The hope of scientists working in this area, including those funded by Breast Cancer Now, is to develop brand new targeted treatments for triple negative breast cancer. But it’s also vitally important that we identify which patients will benefit the most from the drugs that already exist.
One such group of drugs is chemotherapy, a cornerstone treatment in breast cancer, especially for women with triple negative. However, chemotherapy has a reputation for horrible side-effects which can have a big effect on everyday life for patients. For that reason, compared to ‘smarter’ targeted therapies, chemotherapy is often seen as a blunt instrument - a sledgehammer to crack a nut.

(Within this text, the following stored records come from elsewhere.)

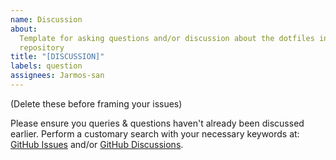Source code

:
 ```yaml
---
name: Discussion
about:
  Template for asking questions and/or discussion about the dotfiles in this
  repository
title: "[DISCUSSION]"
labels: question
assignees: Jarmos-san
---
```


(Delete these before framing your issues)

Please ensure you queries & questions haven't already been discussed earlier.
Perform a customary search with your necessary keywords at:
[GitHub Issues](https://github.com/Jarmos-san/dotfiles/issues) and/or
[GitHub Discussions](https://github.com/Jarmos-san/blog/discussions).
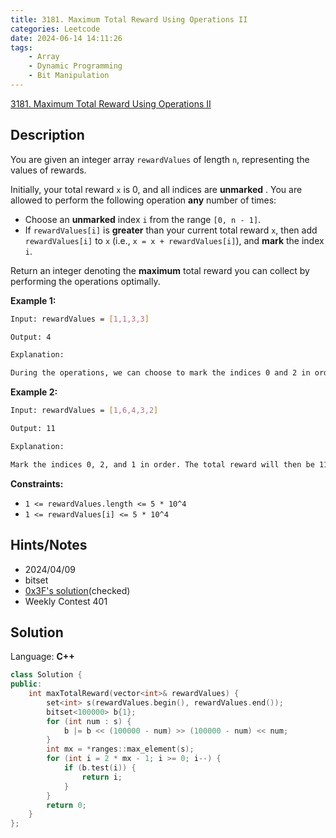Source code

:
 ```yaml
---
title: 3181. Maximum Total Reward Using Operations II
categories: Leetcode
date: 2024-06-14 14:11:26
tags:
    - Array
    - Dynamic Programming
    - Bit Manipulation
---
```


[3181. Maximum Total Reward Using Operations II](https://leetcode.com/problems/maximum-total-reward-using-operations-ii/description/)

## Description

You are given an integer array `rewardValues` of length `n`, representing the values of rewards.

Initially, your total reward `x` is 0, and all indices are **unmarked** . You are allowed to perform the following operation **any**  number of times:

- Choose an **unmarked**  index `i` from the range `[0, n - 1]`.
- If `rewardValues[i]` is **greater**  than your current total reward `x`, then add `rewardValues[i]` to `x` (i.e., `x = x + rewardValues[i]`), and **mark**  the index `i`.

Return an integer denoting the **maximum** total reward you can collect by performing the operations optimally.

**Example 1:**

```bash
Input: rewardValues = [1,1,3,3]

Output: 4

Explanation:

During the operations, we can choose to mark the indices 0 and 2 in order, and the total reward will be 4, which is the maximum.
```

**Example 2:**

```bash
Input: rewardValues = [1,6,4,3,2]

Output: 11

Explanation:

Mark the indices 0, 2, and 1 in order. The total reward will then be 11, which is the maximum.
```

**Constraints:**

- `1 <= rewardValues.length <= 5 * 10^4`
- `1 <= rewardValues[i] <= 5 * 10^4`

## Hints/Notes

- 2024/04/09
- bitset
- [0x3F's solution](https://leetcode.cn/problems/maximum-total-reward-using-operations-ii/solutions/2805413/bitset-you-hua-0-1-bei-bao-by-endlessche-m1xn/)(checked)
- Weekly Contest 401

## Solution

Language: **C++**

```C++
class Solution {
public:
    int maxTotalReward(vector<int>& rewardValues) {
        set<int> s(rewardValues.begin(), rewardValues.end());
        bitset<100000> b{1};
        for (int num : s) {
            b |= b << (100000 - num) >> (100000 - num) << num;
        }
        int mx = *ranges::max_element(s);
        for (int i = 2 * mx - 1; i >= 0; i--) {
            if (b.test(i)) {
                return i;
            }
        }
        return 0;
    }
};
```
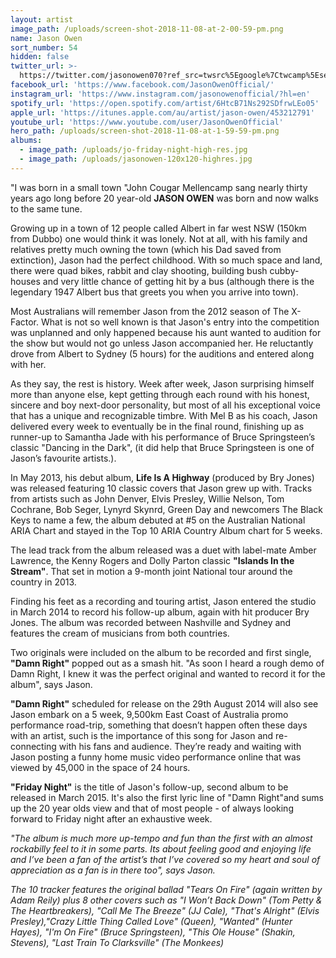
 ```yaml
---
layout: artist
image_path: /uploads/screen-shot-2018-11-08-at-2-00-59-pm.png
name: Jason Owen
sort_number: 54
hidden: false
twitter_url: >-
  https://twitter.com/jasonowen070?ref_src=twsrc%5Egoogle%7Ctwcamp%5Eserp%7Ctwgr%5Eauthor
facebook_url: 'https://www.facebook.com/JasonOwenOfficial/'
instagram_url: 'https://www.instagram.com/jasonowenofficial/?hl=en'
spotify_url: 'https://open.spotify.com/artist/6HtcB71Ns292SDfrwLEo05'
apple_url: 'https://itunes.apple.com/au/artist/jason-owen/453212791'
youtube_url: 'https://www.youtube.com/user/JasonOwenOfficial'
hero_path: /uploads/screen-shot-2018-11-08-at-1-59-59-pm.png
albums:
  - image_path: /uploads/jo-friday-night-high-res.jpg
  - image_path: /uploads/jasonowen-120x120-highres.jpg
---
```


"I was born in a small town "John Cougar Mellencamp sang nearly thirty years ago long before 20 year-old **JASON OWEN** was born and now walks to the same tune.

Growing up in a town of 12 people called Albert in far west NSW (150km from Dubbo) one would think it was lonely. Not at all, with his family and relatives pretty much owning the town (which his Dad saved from extinction), Jason had the perfect childhood. With so much space and land, there were quad bikes, rabbit and clay shooting, building bush cubby-houses and very little chance of getting hit by a bus (although there is the legendary 1947 Albert bus that greets you when you arrive into town).

Most Australians will remember Jason from the 2012 season of The X-Factor. What is not so well known is that Jason's entry into the competition was unplanned and only happened because his aunt wanted to audition for the show but would not go unless Jason accompanied her. He reluctantly drove from Albert to Sydney (5 hours) for the auditions and entered along with her.

As they say, the rest is history. Week after week, Jason surprising himself more than anyone else, kept getting through each round with his honest, sincere and boy next-door personality, but most of all his exceptional voice that has a unique and recognizable timbre. With Mel B as his coach, Jason delivered every week to eventually be in the final round, finishing up as runner-up to Samantha Jade with his performance of Bruce Springsteen’s classic "Dancing in the Dark", (it did help that Bruce Springsteen is one of Jason’s favourite artists.).

In May 2013, his debut album, **Life Is A Highway** (produced by Bry Jones) was released featuring 10 classic covers that Jason grew up with. Tracks from artists such as John Denver, Elvis Presley, Willie Nelson, Tom Cochrane, Bob Seger, Lynyrd Skynrd, Green Day and newcomers The Black Keys to name a few, the album debuted at #5 on the Australian National ARIA Chart and stayed in the Top 10 ARIA Country Album chart for 5 weeks.

The lead track from the album released was a duet with label-mate Amber Lawrence, the Kenny Rogers and Dolly Parton classic **"Islands In the Stream"**. That set in motion a 9-month joint National tour around the country in 2013.

Finding his feet as a recording and touring artist, Jason entered the studio in March 2014 to record his follow-up album, again with hit producer Bry Jones. The album was recorded between Nashville and Sydney and features the cream of musicians from both countries.

Two originals were included on the album to be recorded and first single, **"Damn Right"** popped out as a smash hit. "As soon I heard a rough demo of Damn Right, I knew it was the perfect original and wanted to record it for the album", says Jason.

**"Damn Right"** scheduled for release on the 29th August 2014 will also see Jason embark on a 5 week, 9,500km East Coast of Australia promo performance road-trip, something that doesn’t happen often these days with an artist, such is the importance of this song for Jason and re-connecting with his fans and audience. They’re ready and waiting with Jason posting a funny home music video performance online that was viewed by 45,000 in the space of 24 hours.

**"Friday Night"** is the title of Jason's follow-up, second album to be released in March 2015. It's also the first lyric line of "Damn Right"and sums up the 20 year olds view and that of most people - of always looking forward to Friday night after an exhaustive week.

*"The album is much more up-tempo and fun than the first with an almost rockabilly feel to it in some parts. Its about feeling good and enjoying life and I’ve been a fan of the artist’s that I’ve covered so my heart and soul of appreciation as a fan is in there too", says Jason.*

*The 10 tracker features the original ballad "Tears On Fire" (again written by Adam Reily) plus 8 other covers such as "I Won’t Back Down" (Tom Petty & The Heartbreakers), "Call Me The Breeze" (JJ Cale), "That's Alright" (Elvis Presley),"Crazy Little Thing Called Love" (Queen), "Wanted" (Hunter Hayes), "I'm On Fire" (Bruce Springsteen), "This Ole House" (Shakin, Stevens), "Last Train To Clarksville" (The Monkees)*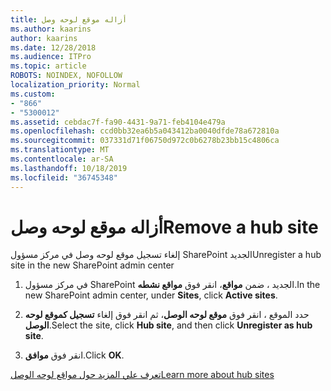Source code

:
```yaml
---
title: أزاله موقع لوحه وصل
ms.author: kaarins
author: kaarins
ms.date: 12/28/2018
ms.audience: ITPro
ms.topic: article
ROBOTS: NOINDEX, NOFOLLOW
localization_priority: Normal
ms.custom:
- "866"
- "5300012"
ms.assetid: cebdac7f-fa90-4431-9a71-feb4104e479a
ms.openlocfilehash: ccd0bb32ea6b5a043412ba0040dfde78a672810a
ms.sourcegitcommit: 037331d71f06750d972c0b6278b23bb15c4806ca
ms.translationtype: MT
ms.contentlocale: ar-SA
ms.lasthandoff: 10/18/2019
ms.locfileid: "36745348"
---
```

# <a name="remove-a-hub-site"></a><span data-ttu-id="1f375-102">أزاله موقع لوحه وصل</span><span class="sxs-lookup"><span data-stu-id="1f375-102">Remove a hub site</span></span>

<span data-ttu-id="1f375-103">إلغاء تسجيل موقع لوحه وصل في مركز مسؤول SharePoint الجديد</span><span class="sxs-lookup"><span data-stu-id="1f375-103">Unregister a hub site in the new SharePoint admin center</span></span>
  
1. <span data-ttu-id="1f375-104">في مركز مسؤول SharePoint الجديد ، ضمن **مواقع**، انقر فوق **مواقع نشطه**.</span><span class="sxs-lookup"><span data-stu-id="1f375-104">In the new SharePoint admin center, under **Sites**, click **Active sites**.</span></span>

2. <span data-ttu-id="1f375-105">حدد الموقع ، انقر فوق **موقع لوحه الوصل**، ثم انقر فوق إلغاء **تسجيل كموقع لوحه الوصل**.</span><span class="sxs-lookup"><span data-stu-id="1f375-105">Select the site, click **Hub site**, and then click **Unregister as hub site**.</span></span>

3. <span data-ttu-id="1f375-106">انقر فوق **موافق**.</span><span class="sxs-lookup"><span data-stu-id="1f375-106">Click **OK**.</span></span>

[<span data-ttu-id="1f375-107">تعرف علي المزيد حول مواقع لوحه الوصل</span><span class="sxs-lookup"><span data-stu-id="1f375-107">Learn more about hub sites</span></span>](https://support.office.com/article/what-is-a-sharepoint-hub-site-fe26ae84-14b7-45b6-a6d1-948b3966427f)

But every tool has its purpose – so what if a sledgehammer was the right tool for the job? What if, for a certain group of women with breast cancer, the right chemotherapy drug was perfectly suited to treat their cancer? Could a chemotherapy drug ever be considered a ‘targeted’ therapy?
Professor Andrew Tutt, who leads the Breast Cancer Now Toby Robins Research Centre at the Institute of Cancer Research and our Research Unit at King’s College London, certainly thinks so - and he has the evidence to back it up. The long-awaited final results of the “Triple Negative Trial ” (TNT), a clinical study jointly funded by Breast Cancer Now and Cancer Research UK, have been published in the journal Nature Medicine.
The Triple Negative Trial was set up by Professor Tutt to investigate whether women with triple negative breast cancer whose cancer had spread would be better off receiving a chemotherapy drug called carboplatin, rather than docetaxel, the chemotherapy they would typically receive.
Professor Tutt and colleagues had good reason to suspect that carboplatin could be very effective for a specific group of patients – those who carry mutations in either the BRCA1 or BRCA2 genes. This is because the type of damage caused by carboplatin, and other ‘platinum’ chemotherapies like it, can normally be repaired with the help of the BRCA1 and BRCA2 proteins.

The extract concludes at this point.